In ClearCash, splitting an expense means assigning shared financial responsibility to a group according to that group’s split percentages. This is different from reimbursement apps: ClearCash tracks who each expense belongs to, but it does not move money or create settlement requests between people.
How splitting works
Every group has a split structure. An expense becomes financially shared when the underlying account, institution, or transaction is shared into that group.
- Group members can see the expense in the shared view
- The expense contributes to shared spending reports
- Each member’s share is calculated using the group’s split percentages
Groups in today’s product always use a split structure. Sharing controls what comes into the group, and the group’s split percentages determine how responsibility is allocated.
Ways to split expenses
There are two common ways an expense can end up in a group:
Share an account
If a checking account or credit card is shared with a group, all of its existing and future transactions can be included automatically.
This is the best option for ongoing shared accounts like:
- Joint checking
- Household credit cards
- Shared spending accounts used for groceries, rent, or utilities
Share an institution
If an entire institution is shared, all included accounts under that institution can become visible to the group according to that sharing rule.
Split percentages over time
ClearCash uses the split percentages active on the relevant date.
Example:
- January through June:
50% / 50% - Starting July 1:
60% / 40%
An expense from March keeps the earlier split. An expense from August uses the newer one.
This matters when:
- One person’s income changes
- A new member joins the household
- A temporary arrangement ends
The historical record stays intact instead of being recalculated using today’s percentages.
Common split setups
Different groups use different structures:
| Setup | Typical split |
|---|---|
| Couple with similar incomes | 50% / 50% |
| Couple using income-ratio sharing | Custom percentages such as 60% / 40% |
| Three roommates | 33.33% / 33.33% / 33.34% or another agreed ratio |
| Family household setup | A custom split that matches the real shared arrangement |
What matters is that the structure matches the real agreement between the people involved.
Not sure which setup fits your situation? Read The different ways couples split expenses.

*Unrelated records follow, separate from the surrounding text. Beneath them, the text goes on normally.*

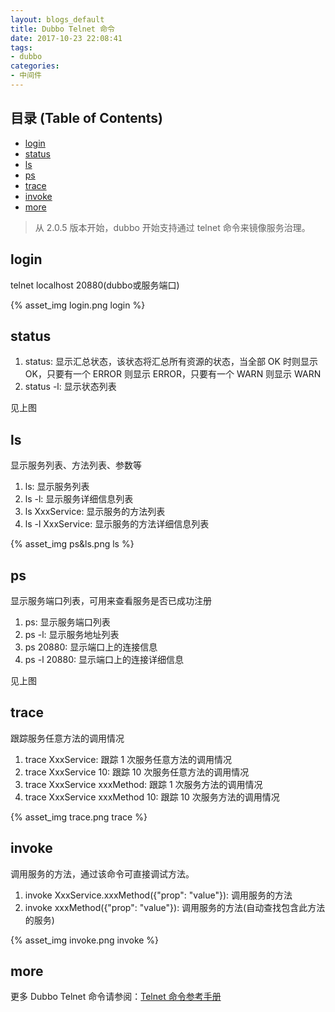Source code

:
 ```yaml
---
layout: blogs_default
title: Dubbo Telnet 命令
date: 2017-10-23 22:08:41
tags:                    
- dubbo                   
categories:              
- 中间件                  
---
```



 **目录 (Table of Contents)**
------------------------------------------------
<div class="markdown-toc editormd-markdown-toc"><ul class="markdown-toc-list"><li><a class="toc-level-2" href="#login" level="2">login</a></li><li><a class="toc-level-2" href="#status" level="2">status</a></li><li><a class="toc-level-2" href="#ls" level="2">ls</a></li><li><a class="toc-level-2" href="#ps" level="2">ps</a></li><li><a class="toc-level-2" href="#trace" level="2">trace</a></li><li><a class="toc-level-2" href="#invoke" level="2">invoke</a></li><li><a class="toc-level-2" href="#more" level="2">more</a><ul></ul></li></ul></div>

>从 2.0.5 版本开始，dubbo 开始支持通过 telnet 命令来镜像服务治理。

## login

telnet localhost 20880(dubbo或服务端口)

{% asset_img login.png login %}

## status

1. status: 显示汇总状态，该状态将汇总所有资源的状态，当全部 OK 时则显示 OK，只要有一个 ERROR 则显示 ERROR，只要有一个 WARN 则显示 WARN
2. status -l: 显示状态列表

见上图

## ls

显示服务列表、方法列表、参数等

1. ls: 显示服务列表
2. ls -l: 显示服务详细信息列表
3. ls XxxService: 显示服务的方法列表
4. ls -l XxxService: 显示服务的方法详细信息列表

{% asset_img ps&ls.png ls %}

## ps

显示服务端口列表，可用来查看服务是否已成功注册

1. ps: 显示服务端口列表
2. ps -l: 显示服务地址列表
3. ps 20880: 显示端口上的连接信息
4. ps -l 20880: 显示端口上的连接详细信息

见上图


## trace

跟踪服务任意方法的调用情况


1. trace XxxService: 跟踪 1 次服务任意方法的调用情况
2. trace XxxService 10: 跟踪 10 次服务任意方法的调用情况
3. trace XxxService xxxMethod: 跟踪 1 次服务方法的调用情况
4. trace XxxService xxxMethod 10: 跟踪 10 次服务方法的调用情况

{% asset_img trace.png trace %}

## invoke

调用服务的方法，通过该命令可直接调试方法。

1. invoke XxxService.xxxMethod({"prop": "value"}): 调用服务的方法
2. invoke xxxMethod({"prop": "value"}): 调用服务的方法(自动查找包含此方法的服务)

{% asset_img invoke.png invoke %}




## more

更多 Dubbo Telnet 命令请参阅：[Telnet 命令参考手册](https://dubbo.gitbooks.io/dubbo-user-book/references/telnet.html) 


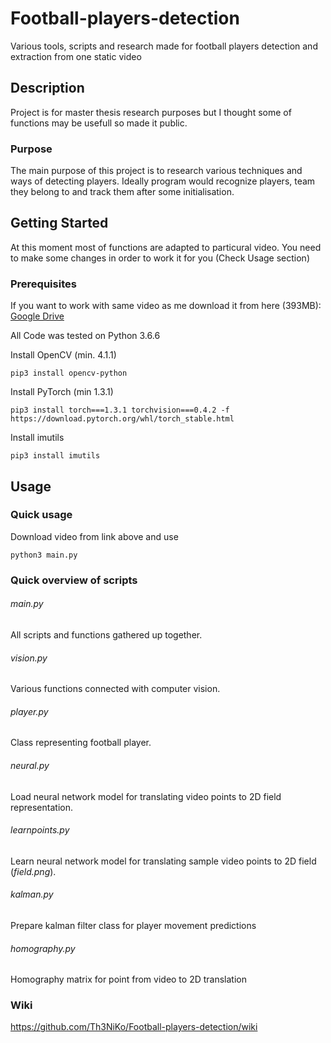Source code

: # Football-players-detection
Various tools, scripts and research made for football players detection and extraction from one static video

## Description
Project is for master thesis research purposes but I thought some of functions may be usefull so made it public.

### Purpose
The main purpose of this project is to research various techniques and ways of detecting players. Ideally program would recognize players, team they belong to and track them after some initialisation.


## Getting Started
At this moment most of functions are adapted to particural video. You need to make some changes in order to work it for you (Check Usage section)
### Prerequisites
If you want to work with same video as me download it from here (393MB): [Google Drive](https://drive.google.com/file/d/1AfZjTKG3le_1MTOvFHcOUIhk51u1JraU/view?usp=sharing)

All Code was tested on Python 3.6.6

Install OpenCV (min. 4.1.1)
```
pip3 install opencv-python
```
Install PyTorch (min 1.3.1)
```
pip3 install torch===1.3.1 torchvision===0.4.2 -f https://download.pytorch.org/whl/torch_stable.html
```
Install imutils
```
pip3 install imutils
```

## Usage
### Quick usage
Download video from link above and use
```
python3 main.py
```
### Quick overview of scripts
###### main.py
All scripts and functions gathered up together. 
###### vision.py
Various functions connected with computer vision.
###### player.py
Class representing football player.
###### neural.py
Load neural network model for translating video points to 2D field representation.
###### learnpoints.py
Learn neural network model for translating sample video points to 2D field (*field.png*).
###### kalman.py
Prepare kalman filter class for player movement predictions
###### homography.py
Homography matrix for point from video to 2D translation

### Wiki
https://github.com/Th3NiKo/Football-players-detection/wiki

What splitting does not do
ClearCash is not a reimbursement or bill-pay tool. Splitting an expense does not:
- Transfer money between members
- Create a “you owe me” balance to settle
- Charge anyone automatically
It gives you a consistent record of shared responsibility and makes reporting, visibility, and net worth attribution more accurate.
Creating a group → · Adding members →
Frequently Asked Questions
How does ClearCash decide each person’s share of an expense?
ClearCash uses the split percentages configured for the group on the date of the expense. If the split changes later, older expenses keep the earlier percentages and newer ones use the updated ones.
If I share an account, do old transactions get included too?
Usually yes. When you share an account with all history, ClearCash assigns the account’s existing transactions to the group as well as future ones. Date-based sharing can limit this to a specific start date or time window.
What if only some activity in an account is really shared?
Today, sharing works at the account or institution level. If an account mixes personal and shared activity, the cleanest setup is usually to keep shared spending in a dedicated shared account where possible.
What happens if we change our split percentages later?
The new percentages apply from the effective date forward. Earlier transactions keep the split that was active when they happened.
Was this page helpful?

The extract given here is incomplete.